Spark Structrued Streaming源码分析--(一)创建Source、Sink及自定义输入、输出端

  • 一、流计算示例example
  • 二、通过DataStreamReader.load()方法,查找Source并创建DataFrame
    • 1、DataStreamReader参数设置:
    • 2、DataStreamReader.load()查找source并创建dataframe
      • I) DataSource.lookupDataSource(),通过class全路径或预定义的简写,查找source provider class
      • II) DataSource.apply()提供的构造方法,将provider和option信息存入DataSource中
      • III) Dataset.ofRows()创建resolved逻辑执行计划
    • 3、自定义source示例
  • 三、通过dataStreamWriter.start()方法,创建sink并启动流计算持续查询线程
    • 1、DataStreamWriter参数设置:
    • 2、DataStreamWriter.start()创建sink并启动查询线程
    • 3、自定义Sink示例

一、流计算示例example

从Kafka Topic读取记录行,统计单词个数,并写出到console控制台

    val dataStreamReader: DataStreamReader = spark
      .readStream
      .format("kafka")
      .option("kafka.bootstrap.servers", bootstrapServers)
      .option(subscribeType, topics)

    val lines: Dataset[String] = dataStreamReader
      .load()
      .selectExpr("CAST(value AS STRING)")
      .as[String]

    // Generate running word count
    val wordCounts = lines.flatMap(_.split(" ")).groupBy("value").count()

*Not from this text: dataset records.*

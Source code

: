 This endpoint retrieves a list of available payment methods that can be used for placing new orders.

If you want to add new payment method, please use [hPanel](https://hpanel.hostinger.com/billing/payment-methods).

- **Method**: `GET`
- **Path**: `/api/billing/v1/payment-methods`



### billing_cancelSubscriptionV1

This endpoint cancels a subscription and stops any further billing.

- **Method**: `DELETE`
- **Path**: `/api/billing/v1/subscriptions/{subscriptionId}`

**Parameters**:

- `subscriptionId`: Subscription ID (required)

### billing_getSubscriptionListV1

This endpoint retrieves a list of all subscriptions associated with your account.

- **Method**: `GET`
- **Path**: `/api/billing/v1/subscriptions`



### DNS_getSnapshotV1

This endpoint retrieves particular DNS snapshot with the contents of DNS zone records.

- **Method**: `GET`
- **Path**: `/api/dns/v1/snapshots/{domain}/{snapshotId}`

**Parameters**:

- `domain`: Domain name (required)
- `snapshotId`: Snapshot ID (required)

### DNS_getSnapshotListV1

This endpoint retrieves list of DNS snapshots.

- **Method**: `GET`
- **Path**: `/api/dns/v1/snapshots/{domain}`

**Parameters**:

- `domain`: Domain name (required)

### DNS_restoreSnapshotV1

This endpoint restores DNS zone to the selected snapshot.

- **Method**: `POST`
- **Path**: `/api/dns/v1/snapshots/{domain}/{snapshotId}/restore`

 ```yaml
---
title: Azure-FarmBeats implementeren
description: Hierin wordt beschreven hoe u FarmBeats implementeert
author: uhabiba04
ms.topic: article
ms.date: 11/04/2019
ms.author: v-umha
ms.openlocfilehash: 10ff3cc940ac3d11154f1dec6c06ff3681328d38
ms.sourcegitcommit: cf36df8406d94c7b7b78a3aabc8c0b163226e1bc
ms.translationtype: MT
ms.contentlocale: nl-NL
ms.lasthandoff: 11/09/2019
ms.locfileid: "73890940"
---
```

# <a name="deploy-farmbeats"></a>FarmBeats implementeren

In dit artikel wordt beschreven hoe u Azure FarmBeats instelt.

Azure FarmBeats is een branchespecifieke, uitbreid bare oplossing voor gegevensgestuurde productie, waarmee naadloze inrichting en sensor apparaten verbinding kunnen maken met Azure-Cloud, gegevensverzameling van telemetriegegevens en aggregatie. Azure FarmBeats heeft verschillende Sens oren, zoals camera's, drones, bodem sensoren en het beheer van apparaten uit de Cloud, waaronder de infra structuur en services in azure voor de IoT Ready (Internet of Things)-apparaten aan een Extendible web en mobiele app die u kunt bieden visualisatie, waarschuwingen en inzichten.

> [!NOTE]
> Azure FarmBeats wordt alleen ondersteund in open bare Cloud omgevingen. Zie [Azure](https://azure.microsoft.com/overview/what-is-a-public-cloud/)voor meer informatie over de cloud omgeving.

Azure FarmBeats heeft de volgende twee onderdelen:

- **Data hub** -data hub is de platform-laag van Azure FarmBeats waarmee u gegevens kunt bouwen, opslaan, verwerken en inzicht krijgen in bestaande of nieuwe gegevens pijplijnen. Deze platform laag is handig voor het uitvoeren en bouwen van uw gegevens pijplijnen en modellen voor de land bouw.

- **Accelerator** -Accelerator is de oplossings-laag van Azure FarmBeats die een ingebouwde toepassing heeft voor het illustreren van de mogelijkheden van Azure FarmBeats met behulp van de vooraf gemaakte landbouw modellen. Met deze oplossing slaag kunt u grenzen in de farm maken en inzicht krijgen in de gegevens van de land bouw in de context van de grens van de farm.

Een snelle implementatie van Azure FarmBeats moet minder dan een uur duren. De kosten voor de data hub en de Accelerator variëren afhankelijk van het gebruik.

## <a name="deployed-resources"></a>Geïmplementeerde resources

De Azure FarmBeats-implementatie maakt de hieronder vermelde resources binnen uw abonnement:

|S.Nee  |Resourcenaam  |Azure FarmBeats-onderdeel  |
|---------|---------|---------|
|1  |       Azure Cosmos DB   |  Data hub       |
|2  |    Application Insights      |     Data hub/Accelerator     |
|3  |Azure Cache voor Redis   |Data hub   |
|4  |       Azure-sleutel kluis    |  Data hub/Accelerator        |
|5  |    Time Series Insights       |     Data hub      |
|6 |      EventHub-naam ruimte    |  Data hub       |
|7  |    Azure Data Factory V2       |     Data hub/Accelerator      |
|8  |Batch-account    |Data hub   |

    // Start running the query that prints the running counts to the console
    val dataStreamWriter: DataStreamWriter[Row] = wordCounts.writeStream
      .outputMode("complete")
      .format("console")
      .option("checkpointLocation", checkpointLocation)

    val query = dataStreamWriter.start()

    query.awaitTermination()

示例中分为以下步骤:
① dataStreamReader.load()方法查找source,并创建dataframe
② 数据(dataframe) transform
③ dataStreamWriter创建sink,并启动流计算持续查询线程。
dataStreamReader.load()和dataStreamWriter.start()是本文分析的重点。
数据(Dataset) transform转换过程即常用的spark sql api (selectExpr、select、map、flatmap等),本文不另作分析。

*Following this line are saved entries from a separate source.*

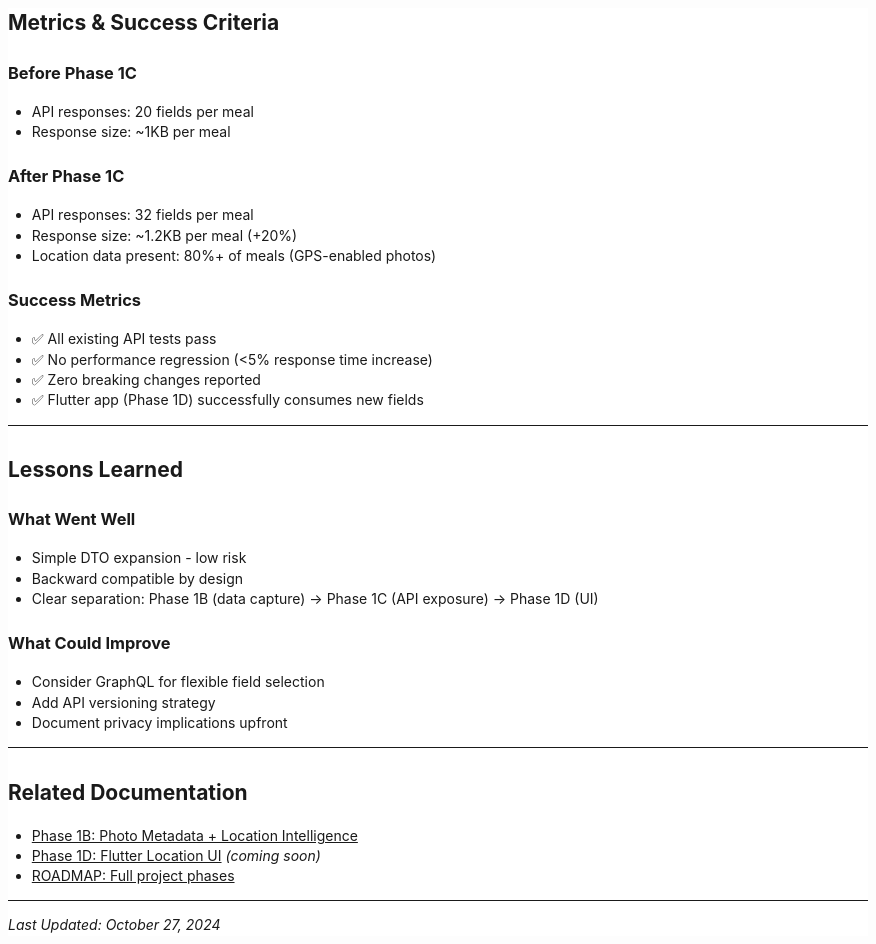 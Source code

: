## Metrics & Success Criteria

### Before Phase 1C
- API responses: 20 fields per meal
- Response size: ~1KB per meal

### After Phase 1C
- API responses: 32 fields per meal
- Response size: ~1.2KB per meal (+20%)
- Location data present: 80%+ of meals (GPS-enabled photos)

### Success Metrics
- ✅ All existing API tests pass
- ✅ No performance regression (<5% response time increase)
- ✅ Zero breaking changes reported
- ✅ Flutter app (Phase 1D) successfully consumes new fields

---

## Lessons Learned

### What Went Well
- Simple DTO expansion - low risk
- Backward compatible by design
- Clear separation: Phase 1B (data capture) → Phase 1C (API exposure) → Phase 1D (UI)

### What Could Improve
- Consider GraphQL for flexible field selection
- Add API versioning strategy
- Document privacy implications upfront

---

## Related Documentation

- [Phase 1B: Photo Metadata + Location Intelligence](IMPLEMENTATION_PHASE_1B.md)
- [Phase 1D: Flutter Location UI](IMPLEMENTATION_PHASE_1D.md) *(coming soon)*
- [ROADMAP: Full project phases](ROADMAP.md)

---

*Last Updated: October 27, 2024*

二、通过DataStreamReader.load()方法,查找Source并创建DataFrame

  • 一、流计算示例example
  • 二、通过DataStreamReader.load()方法,查找Source并创建DataFrame
    • 1、DataStreamReader参数设置:
    • 2、DataStreamReader.load()查找source并创建dataframe
      • I) DataSource.lookupDataSource(),通过class全路径或预定义的简写,查找source provider class
      • II) DataSource.apply()提供的构造方法,将provider和option信息存入DataSource中
      • III) Dataset.ofRows()创建resolved逻辑执行计划
    • 3、自定义source示例
  • 三、通过dataStreamWriter.start()方法,创建sink并启动流计算持续查询线程
    • 1、DataStreamWriter参数设置:
    • 2、DataStreamWriter.start()创建sink并启动查询线程
    • 3、自定义Sink示例

1、DataStreamReader参数设置:

通过调用DataStreamReader 提供的format()、option()方法,可以设置reader的各项参数
其设置的option数据主要保存在的extraOptions: HashMap[String, String]中

final class DataStreamReader private[sql](sparkSession: SparkSession) extends Logging {
  def format(source: String): DataStreamReader = {
    this.source = source
    this
  }
  def option(key: String, value: String): DataStreamReader = {
    this.extraOptions += (key -> value)
    this
  }

  private var source: String = sparkSession.sessionState.conf.defaultDataSourceName

  private var userSpecifiedSchema: Option[StructType] = None

  private var extraOptions = new scala.collection.mutable.HashMap[String, String]
}

2、DataStreamReader.load()查找source并创建dataframe

load()方法主要步骤
· 通过DataSource.lookupDataSource(source, conf)查找kafka、file、com.it.provider.source.HbaseSource对应的provider类,并生成实例
· 生成v1DataSource、v1Relation,其中v1Relation主要是用于构建StreamingRelationV2,批处理方式不会调用StreamingRelationV2相关的case
· 调用Dataset.ofRows()方法,使用v1DataSource创建dataframe

  def load(): DataFrame = {
    if (source.toLowerCase(Locale.ROOT) == DDLUtils.HIVE_PROVIDER) {
      throw new AnalysisException("Hive data source can only be used with tables, you can not " +
        "read files of Hive data source directly.")
    }

    val ds = DataSource.lookupDataSource(source, sparkSession.sqlContext.conf).newInstance()
    val options = new DataSourceOptions(extraOptions.asJava)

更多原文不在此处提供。